Doğurganlık hızındaki azalışın sebeplerinden birinin sezaryen doğumların yüksekliği olduğunu vurgulayan Yılmaz, "2024 yılı Sağlık İstatistikleri Yıllığına göre, ülkemizde sezaryen oranları yüzde 61,2 seviyesine ulaşmıştır. Bu oran, Türkiye’yi dünya sıralamasında en üst noktaya taşımaktadır. OECD ve Avrupa Birliği ülkelerinde ortalama oran yüzde 28 düzeyindedir. Özel hastanelerde sezaryen oranının yüzde 80’in, kamu hastanelerinde ise yüzde 50’nin üzerinde olması hem anne-bebek sağlığı hem de doğurganlık eğilimlerinin uzun vadeli seyri açısından dikkatle ele alınmalıdır. Normal doğumun teşvik edilmesi, tıbbi gereklilik dışındaki sezeryan uygulamaların azaltılması öncelikli çalışma alanlarımız arasında yer almaktadır. Cumhurbaşkanlığı tarafından tüm kamu kurum ve kuruluşlarına gönderilen resmi yazıyla; kamu kurumlarında kreş ve gündüz bakımevlerinin yaygınlaştırılması ve kapasitelerinin artırılması hususu talimatlandırılmıştır. Gençlerin konut edinme süreçlerini kolaylaştıran sosyal konut projelerinde çok çocuklu ailelere öncelik verilmesi sağlandı; hanelerin ihtiyaç duyduğu sosyal destek modelleri daha kapsayıcı bir yapıya kavuşturuldu. ’Yüzyılın Konut Projesi’ kapsamında da gençlerimize yüzde 20; 3 çocuk ve üzeri ailelere yüzde 10 düzeyinde özel kota ihdas edilmiştir. Aile içi danışmanlık, ebeveyn eğitimleri, çocukların dijital ortamlardaki güvenliği ve aile odaklı sosyal hizmet modelleri genişletilirken, dezavantajlı hanelere dönük destek programları da yenilerek daha etkin bir çerçeveye taşındı. 2025 yılının Sayın Cumhurbaşkanımızın takdirleriyle ’Aile Yılı’ ilan edilmesi, toplumun tüm kesimlerini aynı başlık altında buluşturan güçlü bir irade beyanı olmuştur. Cumhurbaşkanımızın uluslararası Aile Forumunda açıkladığı üzere 2026-2035 döneminin ’Aile ve Nüfus On Yılı’ olarak belirlenmesi, bu alanda uzun vadeli, bütüncül ve kararlı bir yaklaşımın ifadesidir. Bu vizyon doğrultusunda; cinsiyetsizleştirme akımı başta olmak üzere genç nesilleri ve aile yapımızı tehdit eden tüm akımlara karşı güçlü bir duruş sergilemeye devam edeceğiz" dedi.

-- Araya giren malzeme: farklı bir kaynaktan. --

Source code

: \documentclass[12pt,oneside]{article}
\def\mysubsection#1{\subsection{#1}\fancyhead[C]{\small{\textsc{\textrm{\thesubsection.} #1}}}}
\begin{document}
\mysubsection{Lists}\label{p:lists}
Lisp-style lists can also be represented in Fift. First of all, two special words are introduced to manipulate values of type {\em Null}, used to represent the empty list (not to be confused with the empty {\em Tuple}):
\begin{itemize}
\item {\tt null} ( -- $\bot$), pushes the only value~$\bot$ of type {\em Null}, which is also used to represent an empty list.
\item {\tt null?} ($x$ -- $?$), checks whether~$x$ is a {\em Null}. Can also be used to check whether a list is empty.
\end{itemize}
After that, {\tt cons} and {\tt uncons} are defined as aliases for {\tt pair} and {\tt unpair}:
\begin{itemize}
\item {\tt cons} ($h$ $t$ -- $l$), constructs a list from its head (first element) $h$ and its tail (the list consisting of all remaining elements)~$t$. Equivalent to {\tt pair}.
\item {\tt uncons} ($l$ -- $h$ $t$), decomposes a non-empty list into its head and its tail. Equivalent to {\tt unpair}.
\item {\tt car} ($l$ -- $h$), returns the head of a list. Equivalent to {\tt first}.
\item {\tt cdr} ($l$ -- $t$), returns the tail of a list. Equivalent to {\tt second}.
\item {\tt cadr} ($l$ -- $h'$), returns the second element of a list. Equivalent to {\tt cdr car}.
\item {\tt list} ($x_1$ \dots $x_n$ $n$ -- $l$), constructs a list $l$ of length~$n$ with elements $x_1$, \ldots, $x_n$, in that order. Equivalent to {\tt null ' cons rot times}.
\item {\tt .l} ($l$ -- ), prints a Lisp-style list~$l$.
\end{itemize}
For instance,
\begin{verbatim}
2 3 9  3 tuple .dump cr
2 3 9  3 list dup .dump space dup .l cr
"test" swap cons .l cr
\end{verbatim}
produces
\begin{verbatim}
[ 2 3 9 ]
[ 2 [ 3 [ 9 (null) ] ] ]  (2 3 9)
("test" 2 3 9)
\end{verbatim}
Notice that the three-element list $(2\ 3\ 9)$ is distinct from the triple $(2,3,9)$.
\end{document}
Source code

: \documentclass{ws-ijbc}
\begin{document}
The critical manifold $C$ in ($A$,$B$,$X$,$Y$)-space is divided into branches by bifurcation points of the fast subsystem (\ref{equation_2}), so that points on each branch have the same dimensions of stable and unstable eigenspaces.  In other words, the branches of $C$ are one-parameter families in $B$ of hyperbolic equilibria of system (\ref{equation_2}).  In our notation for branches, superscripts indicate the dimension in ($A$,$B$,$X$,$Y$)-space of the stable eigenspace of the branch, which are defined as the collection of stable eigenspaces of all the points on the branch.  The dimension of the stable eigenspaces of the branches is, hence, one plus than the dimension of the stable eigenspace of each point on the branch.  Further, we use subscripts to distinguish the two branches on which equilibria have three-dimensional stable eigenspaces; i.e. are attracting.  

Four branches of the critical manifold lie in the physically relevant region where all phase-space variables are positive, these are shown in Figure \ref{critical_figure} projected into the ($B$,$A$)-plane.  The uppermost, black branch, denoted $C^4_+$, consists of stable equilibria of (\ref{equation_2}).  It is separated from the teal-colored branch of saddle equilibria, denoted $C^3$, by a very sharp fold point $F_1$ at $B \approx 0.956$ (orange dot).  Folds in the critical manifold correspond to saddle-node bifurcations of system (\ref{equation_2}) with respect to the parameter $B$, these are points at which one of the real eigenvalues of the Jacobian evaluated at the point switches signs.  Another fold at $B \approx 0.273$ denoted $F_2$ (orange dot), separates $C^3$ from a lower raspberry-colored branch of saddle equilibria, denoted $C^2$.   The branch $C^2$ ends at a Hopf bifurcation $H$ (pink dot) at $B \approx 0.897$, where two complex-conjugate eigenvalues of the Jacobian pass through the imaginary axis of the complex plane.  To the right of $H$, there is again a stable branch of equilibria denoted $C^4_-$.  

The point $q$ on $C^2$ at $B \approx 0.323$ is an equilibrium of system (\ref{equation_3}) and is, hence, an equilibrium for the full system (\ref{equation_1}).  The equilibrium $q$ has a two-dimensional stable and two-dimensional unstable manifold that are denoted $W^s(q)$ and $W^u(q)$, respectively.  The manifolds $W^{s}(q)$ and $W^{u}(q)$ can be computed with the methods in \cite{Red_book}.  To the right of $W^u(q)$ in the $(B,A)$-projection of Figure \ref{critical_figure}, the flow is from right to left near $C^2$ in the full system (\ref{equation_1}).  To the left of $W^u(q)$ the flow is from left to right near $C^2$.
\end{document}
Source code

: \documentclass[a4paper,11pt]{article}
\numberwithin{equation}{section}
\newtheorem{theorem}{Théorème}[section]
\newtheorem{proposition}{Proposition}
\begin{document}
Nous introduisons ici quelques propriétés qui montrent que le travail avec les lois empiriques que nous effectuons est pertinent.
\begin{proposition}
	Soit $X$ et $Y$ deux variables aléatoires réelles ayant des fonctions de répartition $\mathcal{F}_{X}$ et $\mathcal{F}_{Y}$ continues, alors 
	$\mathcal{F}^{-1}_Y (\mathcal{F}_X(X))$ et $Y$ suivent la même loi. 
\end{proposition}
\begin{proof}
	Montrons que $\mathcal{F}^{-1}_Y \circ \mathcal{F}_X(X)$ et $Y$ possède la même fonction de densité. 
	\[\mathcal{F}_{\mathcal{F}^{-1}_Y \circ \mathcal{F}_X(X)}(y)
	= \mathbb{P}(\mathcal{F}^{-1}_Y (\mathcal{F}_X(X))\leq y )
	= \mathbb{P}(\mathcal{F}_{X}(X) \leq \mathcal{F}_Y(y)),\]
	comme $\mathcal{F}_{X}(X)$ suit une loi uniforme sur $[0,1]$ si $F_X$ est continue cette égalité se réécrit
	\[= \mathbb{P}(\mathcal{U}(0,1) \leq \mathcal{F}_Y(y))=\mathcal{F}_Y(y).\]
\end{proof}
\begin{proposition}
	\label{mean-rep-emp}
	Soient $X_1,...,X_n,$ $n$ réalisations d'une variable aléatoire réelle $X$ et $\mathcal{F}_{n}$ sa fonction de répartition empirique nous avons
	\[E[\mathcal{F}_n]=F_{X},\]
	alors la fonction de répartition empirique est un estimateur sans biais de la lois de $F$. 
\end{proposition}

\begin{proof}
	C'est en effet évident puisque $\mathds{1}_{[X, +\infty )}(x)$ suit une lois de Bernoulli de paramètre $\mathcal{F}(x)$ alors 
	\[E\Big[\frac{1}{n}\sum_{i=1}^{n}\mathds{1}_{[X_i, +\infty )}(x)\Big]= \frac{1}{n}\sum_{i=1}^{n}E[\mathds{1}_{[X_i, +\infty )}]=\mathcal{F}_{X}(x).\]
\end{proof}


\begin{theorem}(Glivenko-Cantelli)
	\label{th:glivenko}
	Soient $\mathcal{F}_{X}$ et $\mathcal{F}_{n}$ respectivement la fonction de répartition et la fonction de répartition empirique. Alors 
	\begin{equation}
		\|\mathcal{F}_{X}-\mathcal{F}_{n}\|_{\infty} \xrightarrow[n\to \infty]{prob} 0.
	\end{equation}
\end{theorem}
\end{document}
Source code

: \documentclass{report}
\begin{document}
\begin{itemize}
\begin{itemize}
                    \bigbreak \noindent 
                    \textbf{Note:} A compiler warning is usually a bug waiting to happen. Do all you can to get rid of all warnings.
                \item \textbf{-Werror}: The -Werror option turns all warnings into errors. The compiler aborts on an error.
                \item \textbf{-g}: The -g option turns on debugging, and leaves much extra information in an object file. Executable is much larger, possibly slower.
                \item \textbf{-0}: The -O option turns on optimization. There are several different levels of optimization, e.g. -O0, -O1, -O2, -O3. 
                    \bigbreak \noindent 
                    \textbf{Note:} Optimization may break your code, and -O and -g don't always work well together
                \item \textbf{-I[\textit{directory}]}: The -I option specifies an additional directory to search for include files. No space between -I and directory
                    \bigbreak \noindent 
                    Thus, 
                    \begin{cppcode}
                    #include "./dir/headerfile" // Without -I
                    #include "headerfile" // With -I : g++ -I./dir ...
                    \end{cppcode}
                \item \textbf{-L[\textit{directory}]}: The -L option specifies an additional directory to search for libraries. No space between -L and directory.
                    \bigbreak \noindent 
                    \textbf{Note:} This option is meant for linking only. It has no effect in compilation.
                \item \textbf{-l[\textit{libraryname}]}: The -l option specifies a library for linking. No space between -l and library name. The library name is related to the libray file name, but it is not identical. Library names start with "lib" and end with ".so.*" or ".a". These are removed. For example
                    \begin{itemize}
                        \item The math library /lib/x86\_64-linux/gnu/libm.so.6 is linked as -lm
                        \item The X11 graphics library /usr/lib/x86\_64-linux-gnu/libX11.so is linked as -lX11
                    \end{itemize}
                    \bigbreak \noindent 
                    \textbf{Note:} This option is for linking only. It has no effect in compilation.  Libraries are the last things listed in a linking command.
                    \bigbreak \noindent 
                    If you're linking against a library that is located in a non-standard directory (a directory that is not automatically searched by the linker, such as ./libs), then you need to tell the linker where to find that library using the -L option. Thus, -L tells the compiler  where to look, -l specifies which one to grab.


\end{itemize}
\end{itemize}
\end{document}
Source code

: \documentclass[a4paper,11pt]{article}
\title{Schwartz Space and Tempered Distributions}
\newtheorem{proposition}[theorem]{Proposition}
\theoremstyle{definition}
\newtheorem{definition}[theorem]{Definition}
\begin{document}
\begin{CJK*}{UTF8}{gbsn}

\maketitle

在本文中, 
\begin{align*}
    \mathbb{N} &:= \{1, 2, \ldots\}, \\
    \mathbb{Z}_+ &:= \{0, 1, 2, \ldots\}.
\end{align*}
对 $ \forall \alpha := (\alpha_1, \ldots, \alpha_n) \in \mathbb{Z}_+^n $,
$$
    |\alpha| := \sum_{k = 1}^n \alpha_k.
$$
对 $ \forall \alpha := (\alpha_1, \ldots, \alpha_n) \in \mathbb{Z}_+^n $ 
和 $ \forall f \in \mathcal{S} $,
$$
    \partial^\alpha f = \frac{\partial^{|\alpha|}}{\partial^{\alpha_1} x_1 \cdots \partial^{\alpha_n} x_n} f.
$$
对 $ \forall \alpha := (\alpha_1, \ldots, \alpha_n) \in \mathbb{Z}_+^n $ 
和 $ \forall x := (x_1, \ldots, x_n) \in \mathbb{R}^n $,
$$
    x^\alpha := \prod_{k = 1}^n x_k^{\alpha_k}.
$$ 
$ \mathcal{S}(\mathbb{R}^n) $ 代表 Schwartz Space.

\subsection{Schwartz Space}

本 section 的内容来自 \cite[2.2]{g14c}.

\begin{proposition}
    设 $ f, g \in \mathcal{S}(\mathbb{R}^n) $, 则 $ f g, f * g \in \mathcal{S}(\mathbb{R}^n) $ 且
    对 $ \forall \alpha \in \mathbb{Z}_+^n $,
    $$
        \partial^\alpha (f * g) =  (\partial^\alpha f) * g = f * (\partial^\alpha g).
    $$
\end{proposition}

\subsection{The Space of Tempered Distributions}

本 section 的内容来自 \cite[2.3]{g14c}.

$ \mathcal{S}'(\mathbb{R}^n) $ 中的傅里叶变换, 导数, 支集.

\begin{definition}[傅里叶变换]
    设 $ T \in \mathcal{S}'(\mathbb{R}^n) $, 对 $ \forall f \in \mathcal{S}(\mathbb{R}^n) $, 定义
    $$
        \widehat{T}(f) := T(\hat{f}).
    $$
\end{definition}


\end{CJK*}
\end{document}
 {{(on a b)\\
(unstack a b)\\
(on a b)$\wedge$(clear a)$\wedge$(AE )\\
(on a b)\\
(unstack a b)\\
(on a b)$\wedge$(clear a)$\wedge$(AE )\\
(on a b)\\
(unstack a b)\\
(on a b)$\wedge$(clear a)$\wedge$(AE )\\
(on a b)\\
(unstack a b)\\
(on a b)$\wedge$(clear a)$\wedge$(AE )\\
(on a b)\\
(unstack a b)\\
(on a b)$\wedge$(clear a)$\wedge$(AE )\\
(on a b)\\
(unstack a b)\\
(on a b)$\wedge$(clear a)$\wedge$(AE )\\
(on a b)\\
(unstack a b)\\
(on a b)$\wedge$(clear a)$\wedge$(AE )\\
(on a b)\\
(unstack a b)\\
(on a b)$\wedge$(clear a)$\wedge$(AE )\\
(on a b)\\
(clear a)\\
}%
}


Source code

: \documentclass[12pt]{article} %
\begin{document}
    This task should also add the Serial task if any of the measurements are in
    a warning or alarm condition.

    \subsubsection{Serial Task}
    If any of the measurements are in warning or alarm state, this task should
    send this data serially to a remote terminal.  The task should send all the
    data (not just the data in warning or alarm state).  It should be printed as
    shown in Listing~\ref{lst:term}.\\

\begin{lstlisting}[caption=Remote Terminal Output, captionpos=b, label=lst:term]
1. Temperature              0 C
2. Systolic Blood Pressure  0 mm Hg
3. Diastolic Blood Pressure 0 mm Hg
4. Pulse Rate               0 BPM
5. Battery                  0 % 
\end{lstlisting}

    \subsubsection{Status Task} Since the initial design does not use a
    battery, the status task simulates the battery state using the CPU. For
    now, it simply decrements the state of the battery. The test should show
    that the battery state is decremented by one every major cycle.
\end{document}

"Doğurganlık hızı 71 ilimizde nüfusun yenilenme seviyesi olan 2,1’in altına düştü"

Bakan Göktaş ise yaptığı konuşmada şu ifadelere yer verdi:

"Aile ve Nüfus Vizyonu, Türkiye’nin, ulusal ve uluslararası alanda önümüzdeki 10 yılda izleyeceği yolu belirleme iradesidir. Düzenlediğimiz bu sempozyumla, ulusal ve uluslararası uzmanların katkılarıyla bu iradeyi somut politikalara dönüştürecek kıymetli bir adım atmış bulunuyoruz. Doğurganlık hızı 71 ilimizde nüfusun yenilenme seviyesi olan 2,1’in altına düştü. Ortalama hane büyüklüğümüz gerilerken tek kişilik hanelerin payı yüzde 20’ye çıktı. Yıl boyunca gerçekleştirdiğimiz çalışmalarla, aileyi ülkenin geleceğini taşıyan bir güç alanı olarak yeniden konumlandırdık. 2024-2028 dönemini kapsayan ve bu alanda ilk olan Ailenin Korunması ve Güçlendirilmesi Vizyon Belgesi ve Eylem Planı, çalışmalarımızın stratejik çerçevesini oluşturdu. Türkiye’nin dört bir yanında farkındalık kampanyaları yürüttük. 81 ilimizde 15 bini aşkın faaliyet ve etkinlik gerçekleştirdik. Aileleri ve evlenecek gençleri desteklemek için bin 926 kurumla iş birliği yaptık. Evlenecek gençlere ve çocuk sahibi olmak isteyen ailelere devletimizin tüm kurumlarıyla destek olduk. Hem kadın hem erkek memurların, çocukları ilköğretim çağına gelene kadar yarım zamanlı çalışma hakkından yararlanmalarını sağladık. Ayrıca, kamu kurum ve kuruluşlarında, kreş ve çocuk bakımevlerinin yaygınlaştırılması için çalışmalarımızı hızlandırdık. Bugün ülkemiz, aile diplomasisini dünya gündemine taşıyarak, bu alanda öncülük eden bir ülke konumuna geldi. Aileyi güçlendirmek için atacağımız her adımın, gelecekte ekonomik ve sosyal kazanım olarak geri döneceğine inanıyoruz. Aileyi ve dinamik nüfusu korumak, bir beka meselesidir."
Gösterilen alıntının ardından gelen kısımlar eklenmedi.